Description of the task: What follows is a set of records. Repeat them word for word.

Records for processing:
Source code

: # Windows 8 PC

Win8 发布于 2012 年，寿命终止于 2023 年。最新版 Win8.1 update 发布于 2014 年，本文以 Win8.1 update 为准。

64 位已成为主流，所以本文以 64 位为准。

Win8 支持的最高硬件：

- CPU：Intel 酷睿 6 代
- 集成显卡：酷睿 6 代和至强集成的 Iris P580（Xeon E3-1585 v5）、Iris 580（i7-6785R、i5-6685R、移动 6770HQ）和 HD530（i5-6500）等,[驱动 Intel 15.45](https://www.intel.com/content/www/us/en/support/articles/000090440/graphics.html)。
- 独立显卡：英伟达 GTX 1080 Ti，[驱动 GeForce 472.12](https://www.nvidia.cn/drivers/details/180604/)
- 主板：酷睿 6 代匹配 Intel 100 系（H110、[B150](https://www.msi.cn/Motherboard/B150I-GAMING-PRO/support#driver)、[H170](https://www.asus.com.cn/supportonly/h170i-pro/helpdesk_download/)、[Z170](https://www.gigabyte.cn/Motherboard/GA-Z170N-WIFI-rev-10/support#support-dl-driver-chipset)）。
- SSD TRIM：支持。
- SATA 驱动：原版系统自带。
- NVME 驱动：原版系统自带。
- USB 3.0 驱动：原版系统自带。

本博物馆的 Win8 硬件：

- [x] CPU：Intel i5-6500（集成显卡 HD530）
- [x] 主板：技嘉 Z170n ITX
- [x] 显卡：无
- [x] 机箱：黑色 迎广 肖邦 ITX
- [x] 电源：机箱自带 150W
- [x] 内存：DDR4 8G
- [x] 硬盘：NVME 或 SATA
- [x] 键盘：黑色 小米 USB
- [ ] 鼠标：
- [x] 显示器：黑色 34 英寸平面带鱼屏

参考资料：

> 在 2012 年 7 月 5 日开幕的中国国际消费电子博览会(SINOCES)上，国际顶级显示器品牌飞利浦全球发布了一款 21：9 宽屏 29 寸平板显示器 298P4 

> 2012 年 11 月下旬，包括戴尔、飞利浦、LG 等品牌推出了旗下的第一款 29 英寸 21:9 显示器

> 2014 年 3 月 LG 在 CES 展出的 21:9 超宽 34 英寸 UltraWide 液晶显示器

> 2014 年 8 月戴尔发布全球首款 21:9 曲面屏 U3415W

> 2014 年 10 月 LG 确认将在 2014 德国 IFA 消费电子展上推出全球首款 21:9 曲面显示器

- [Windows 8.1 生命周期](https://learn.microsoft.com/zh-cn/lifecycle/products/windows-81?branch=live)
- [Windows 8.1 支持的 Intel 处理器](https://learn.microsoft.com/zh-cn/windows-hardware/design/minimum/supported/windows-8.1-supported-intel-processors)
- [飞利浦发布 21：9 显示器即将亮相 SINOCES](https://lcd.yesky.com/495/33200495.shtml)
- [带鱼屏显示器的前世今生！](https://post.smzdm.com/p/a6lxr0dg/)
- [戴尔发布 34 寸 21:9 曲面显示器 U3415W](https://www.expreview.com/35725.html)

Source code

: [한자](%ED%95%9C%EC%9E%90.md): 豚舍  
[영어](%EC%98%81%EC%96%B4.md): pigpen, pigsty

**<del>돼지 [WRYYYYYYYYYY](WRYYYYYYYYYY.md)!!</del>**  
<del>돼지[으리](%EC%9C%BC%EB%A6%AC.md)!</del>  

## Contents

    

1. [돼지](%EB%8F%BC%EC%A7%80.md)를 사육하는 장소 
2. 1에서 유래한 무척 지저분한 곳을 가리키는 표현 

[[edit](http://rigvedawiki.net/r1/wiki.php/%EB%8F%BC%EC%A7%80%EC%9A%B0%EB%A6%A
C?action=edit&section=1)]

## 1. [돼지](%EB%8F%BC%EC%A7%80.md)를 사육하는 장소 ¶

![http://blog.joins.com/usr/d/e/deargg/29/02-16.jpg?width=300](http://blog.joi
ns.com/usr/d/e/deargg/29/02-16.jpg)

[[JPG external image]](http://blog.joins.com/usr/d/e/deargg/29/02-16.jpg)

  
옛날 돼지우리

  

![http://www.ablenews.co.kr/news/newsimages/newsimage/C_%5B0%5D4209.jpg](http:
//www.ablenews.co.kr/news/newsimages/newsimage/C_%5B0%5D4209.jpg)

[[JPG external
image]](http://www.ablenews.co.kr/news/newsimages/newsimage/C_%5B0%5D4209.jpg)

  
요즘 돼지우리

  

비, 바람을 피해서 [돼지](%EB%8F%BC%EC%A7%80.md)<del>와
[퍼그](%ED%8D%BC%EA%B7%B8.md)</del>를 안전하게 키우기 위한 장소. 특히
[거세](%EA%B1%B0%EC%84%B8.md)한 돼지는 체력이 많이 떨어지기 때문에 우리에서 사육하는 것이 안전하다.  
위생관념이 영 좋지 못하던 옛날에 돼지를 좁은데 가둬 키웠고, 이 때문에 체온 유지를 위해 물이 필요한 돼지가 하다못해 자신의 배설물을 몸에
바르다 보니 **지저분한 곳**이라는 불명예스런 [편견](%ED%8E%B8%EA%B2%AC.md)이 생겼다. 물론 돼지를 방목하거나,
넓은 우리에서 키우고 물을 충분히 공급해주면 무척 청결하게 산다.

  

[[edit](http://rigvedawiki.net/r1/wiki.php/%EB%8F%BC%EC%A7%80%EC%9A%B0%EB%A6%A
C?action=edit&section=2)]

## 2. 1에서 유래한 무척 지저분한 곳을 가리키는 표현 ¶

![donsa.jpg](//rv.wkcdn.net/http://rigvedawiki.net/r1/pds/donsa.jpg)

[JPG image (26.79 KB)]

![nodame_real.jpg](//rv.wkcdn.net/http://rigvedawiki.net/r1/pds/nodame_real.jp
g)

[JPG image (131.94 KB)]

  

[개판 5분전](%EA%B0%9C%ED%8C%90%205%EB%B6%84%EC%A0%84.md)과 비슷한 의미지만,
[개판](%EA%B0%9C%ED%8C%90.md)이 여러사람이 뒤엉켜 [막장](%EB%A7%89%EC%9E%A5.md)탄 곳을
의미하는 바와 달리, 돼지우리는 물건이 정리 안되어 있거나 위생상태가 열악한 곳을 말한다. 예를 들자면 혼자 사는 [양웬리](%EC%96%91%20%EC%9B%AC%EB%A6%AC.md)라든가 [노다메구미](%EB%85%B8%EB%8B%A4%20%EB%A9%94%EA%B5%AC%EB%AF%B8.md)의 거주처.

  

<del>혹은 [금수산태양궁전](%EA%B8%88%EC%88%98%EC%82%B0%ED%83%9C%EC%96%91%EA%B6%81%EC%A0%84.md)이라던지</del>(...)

Exercise result:
Source code

: # Windows 8 PC

Win8 发布于 2012 年，寿命终止于 2023 年。最新版 Win8.1 update 发布于 2014 年，本文以 Win8.1 update 为准。

64 位已成为主流，所以本文以 64 位为准。

Win8 支持的最高硬件：

- CPU：Intel 酷睿 6 代
- 集成显卡：酷睿 6 代和至强集成的 Iris P580（Xeon E3-1585 v5）、Iris 580（i7-6785R、i5-6685R、移动 6770HQ）和 HD530（i5-6500）等,[驱动 Intel 15.45](https://www.intel.com/content/www/us/en/support/articles/000090440/graphics.html)。
- 独立显卡：英伟达 GTX 1080 Ti，[驱动 GeForce 472.12](https://www.nvidia.cn/drivers/details/180604/)
- 主板：酷睿 6 代匹配 Intel 100 系（H110、[B150](https://www.msi.cn/Motherboard/B150I-GAMING-PRO/support#driver)、[H170](https://www.asus.com.cn/supportonly/h170i-pro/helpdesk_download/)、[Z170](https://www.gigabyte.cn/Motherboard/GA-Z170N-WIFI-rev-10/support#support-dl-driver-chipset)）。
- SSD TRIM：支持。
- SATA 驱动：原版系统自带。
- NVME 驱动：原版系统自带。
- USB 3.0 驱动：原版系统自带。

本博物馆的 Win8 硬件：

- [x] CPU：Intel i5-6500（集成显卡 HD530）
- [x] 主板：技嘉 Z170n ITX
- [x] 显卡：无
- [x] 机箱：黑色 迎广 肖邦 ITX
- [x] 电源：机箱自带 150W
- [x] 内存：DDR4 8G
- [x] 硬盘：NVME 或 SATA
- [x] 键盘：黑色 小米 USB
- [ ] 鼠标：
- [x] 显示器：黑色 34 英寸平面带鱼屏

参考资料：

> 在 2012 年 7 月 5 日开幕的中国国际消费电子博览会(SINOCES)上，国际顶级显示器品牌飞利浦全球发布了一款 21：9 宽屏 29 寸平板显示器 298P4 

> 2012 年 11 月下旬，包括戴尔、飞利浦、LG 等品牌推出了旗下的第一款 29 英寸 21:9 显示器

> 2014 年 3 月 LG 在 CES 展出的 21:9 超宽 34 英寸 UltraWide 液晶显示器

> 2014 年 8 月戴尔发布全球首款 21:9 曲面屏 U3415W

> 2014 年 10 月 LG 确认将在 2014 德国 IFA 消费电子展上推出全球首款 21:9 曲面显示器

- [Windows 8.1 生命周期](https://learn.microsoft.com/zh-cn/lifecycle/products/windows-81?branch=live)
- [Windows 8.1 支持的 Intel 处理器](https://learn.microsoft.com/zh-cn/windows-hardware/design/minimum/supported/windows-8.1-supported-intel-processors)
- [飞利浦发布 21：9 显示器即将亮相 SINOCES](https://lcd.yesky.com/495/33200495.shtml)
- [带鱼屏显示器的前世今生！](https://post.smzdm.com/p/a6lxr0dg/)
- [戴尔发布 34 寸 21:9 曲面显示器 U3415W](https://www.expreview.com/35725.html)

Source code

: [한자](%ED%95%9C%EC%9E%90.md): 豚舍  
[영어](%EC%98%81%EC%96%B4.md): pigpen, pigsty

**<del>돼지 [WRYYYYYYYYYY](WRYYYYYYYYYY.md)!!</del>**  
<del>돼지[으리](%EC%9C%BC%EB%A6%AC.md)!</del>  

## Contents

    

1. [돼지](%EB%8F%BC%EC%A7%80.md)를 사육하는 장소 
2. 1에서 유래한 무척 지저분한 곳을 가리키는 표현 

[[edit](http://rigvedawiki.net/r1/wiki.php/%EB%8F%BC%EC%A7%80%EC%9A%B0%EB%A6%A
C?action=edit&section=1)]

## 1. [돼지](%EB%8F%BC%EC%A7%80.md)를 사육하는 장소 ¶

![http://blog.joins.com/usr/d/e/deargg/29/02-16.jpg?width=300](http://blog.joi
ns.com/usr/d/e/deargg/29/02-16.jpg)

[[JPG external image]](http://blog.joins.com/usr/d/e/deargg/29/02-16.jpg)

  
옛날 돼지우리

  

![http://www.ablenews.co.kr/news/newsimages/newsimage/C_%5B0%5D4209.jpg](http:
//www.ablenews.co.kr/news/newsimages/newsimage/C_%5B0%5D4209.jpg)

[[JPG external
image]](http://www.ablenews.co.kr/news/newsimages/newsimage/C_%5B0%5D4209.jpg)

  
요즘 돼지우리

  

비, 바람을 피해서 [돼지](%EB%8F%BC%EC%A7%80.md)<del>와
[퍼그](%ED%8D%BC%EA%B7%B8.md)</del>를 안전하게 키우기 위한 장소. 특히
[거세](%EA%B1%B0%EC%84%B8.md)한 돼지는 체력이 많이 떨어지기 때문에 우리에서 사육하는 것이 안전하다.  
위생관념이 영 좋지 못하던 옛날에 돼지를 좁은데 가둬 키웠고, 이 때문에 체온 유지를 위해 물이 필요한 돼지가 하다못해 자신의 배설물을 몸에
바르다 보니 **지저분한 곳**이라는 불명예스런 [편견](%ED%8E%B8%EA%B2%AC.md)이 생겼다. 물론 돼지를 방목하거나,
넓은 우리에서 키우고 물을 충분히 공급해주면 무척 청결하게 산다.

  

[[edit](http://rigvedawiki.net/r1/wiki.php/%EB%8F%BC%EC%A7%80%EC%9A%B0%EB%A6%A
C?action=edit&section=2)]

## 2. 1에서 유래한 무척 지저분한 곳을 가리키는 표현 ¶

![donsa.jpg](//rv.wkcdn.net/http://rigvedawiki.net/r1/pds/donsa.jpg)

[JPG image (26.79 KB)]

![nodame_real.jpg](//rv.wkcdn.net/http://rigvedawiki.net/r1/pds/nodame_real.jp
g)

[JPG image (131.94 KB)]

  

[개판 5분전](%EA%B0%9C%ED%8C%90%205%EB%B6%84%EC%A0%84.md)과 비슷한 의미지만,
[개판](%EA%B0%9C%ED%8C%90.md)이 여러사람이 뒤엉켜 [막장](%EB%A7%89%EC%9E%A5.md)탄 곳을
의미하는 바와 달리, 돼지우리는 물건이 정리 안되어 있거나 위생상태가 열악한 곳을 말한다. 예를 들자면 혼자 사는 [양웬리](%EC%96%91%20%EC%9B%AC%EB%A6%AC.md)라든가 [노다메구미](%EB%85%B8%EB%8B%A4%20%EB%A9%94%EA%B5%AC%EB%AF%B8.md)의 거주처.

  

<del>혹은 [금수산태양궁전](%EA%B8%88%EC%88%98%EC%82%B0%ED%83%9C%EC%96%91%EA%B6%81%EC%A0%84.md)이라던지</del>(...)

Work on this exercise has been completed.